◆ RECORDS SUPPLIED ◆

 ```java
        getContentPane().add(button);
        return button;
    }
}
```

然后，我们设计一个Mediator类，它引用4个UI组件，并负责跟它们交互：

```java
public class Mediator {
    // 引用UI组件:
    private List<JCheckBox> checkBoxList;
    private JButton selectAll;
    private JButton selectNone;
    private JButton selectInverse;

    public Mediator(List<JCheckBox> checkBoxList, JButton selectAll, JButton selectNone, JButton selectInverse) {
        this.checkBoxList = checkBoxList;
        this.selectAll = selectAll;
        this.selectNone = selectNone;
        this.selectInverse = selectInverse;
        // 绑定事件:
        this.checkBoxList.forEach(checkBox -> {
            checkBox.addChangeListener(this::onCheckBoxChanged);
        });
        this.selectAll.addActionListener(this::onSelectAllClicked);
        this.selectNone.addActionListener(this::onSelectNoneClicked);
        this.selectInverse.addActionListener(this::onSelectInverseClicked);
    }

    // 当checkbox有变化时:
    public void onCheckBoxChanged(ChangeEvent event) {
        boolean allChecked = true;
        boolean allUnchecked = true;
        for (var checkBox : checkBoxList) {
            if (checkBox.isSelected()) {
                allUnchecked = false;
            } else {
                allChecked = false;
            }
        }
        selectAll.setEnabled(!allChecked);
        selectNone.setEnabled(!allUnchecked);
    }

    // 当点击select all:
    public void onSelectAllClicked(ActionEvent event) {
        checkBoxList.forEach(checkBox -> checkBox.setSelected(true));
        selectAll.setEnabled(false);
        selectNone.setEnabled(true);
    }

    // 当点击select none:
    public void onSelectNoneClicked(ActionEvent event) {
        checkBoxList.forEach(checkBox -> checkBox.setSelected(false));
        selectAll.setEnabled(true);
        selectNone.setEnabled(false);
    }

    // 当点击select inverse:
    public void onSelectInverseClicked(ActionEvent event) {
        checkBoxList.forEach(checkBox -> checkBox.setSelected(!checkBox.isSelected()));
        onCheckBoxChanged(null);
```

◆ ASSIGNMENT ◆
Write the listing out again so that nothing in it differs from the original.

◆ RESULT ◆
 ```java
        getContentPane().add(button);
        return button;
    }
}
```

然后，我们设计一个Mediator类，它引用4个UI组件，并负责跟它们交互：

```java
public class Mediator {
    // 引用UI组件:
    private List<JCheckBox> checkBoxList;
    private JButton selectAll;
    private JButton selectNone;
    private JButton selectInverse;

    public Mediator(List<JCheckBox> checkBoxList, JButton selectAll, JButton selectNone, JButton selectInverse) {
        this.checkBoxList = checkBoxList;
        this.selectAll = selectAll;
        this.selectNone = selectNone;
        this.selectInverse = selectInverse;
        // 绑定事件:
        this.checkBoxList.forEach(checkBox -> {
            checkBox.addChangeListener(this::onCheckBoxChanged);
        });
        this.selectAll.addActionListener(this::onSelectAllClicked);
        this.selectNone.addActionListener(this::onSelectNoneClicked);
        this.selectInverse.addActionListener(this::onSelectInverseClicked);
    }

    // 当checkbox有变化时:
    public void onCheckBoxChanged(ChangeEvent event) {
        boolean allChecked = true;
        boolean allUnchecked = true;
        for (var checkBox : checkBoxList) {
            if (checkBox.isSelected()) {
                allUnchecked = false;
            } else {
                allChecked = false;
            }
        }
        selectAll.setEnabled(!allChecked);
        selectNone.setEnabled(!allUnchecked);
    }

    // 当点击select all:
    public void onSelectAllClicked(ActionEvent event) {
        checkBoxList.forEach(checkBox -> checkBox.setSelected(true));
        selectAll.setEnabled(false);
        selectNone.setEnabled(true);
    }

    // 当点击select none:
    public void onSelectNoneClicked(ActionEvent event) {
        checkBoxList.forEach(checkBox -> checkBox.setSelected(false));
        selectAll.setEnabled(true);
        selectNone.setEnabled(false);
    }

    // 当点击select inverse:
    public void onSelectInverseClicked(ActionEvent event) {
        checkBoxList.forEach(checkBox -> checkBox.setSelected(!checkBox.isSelected()));
        onCheckBoxChanged(null);
```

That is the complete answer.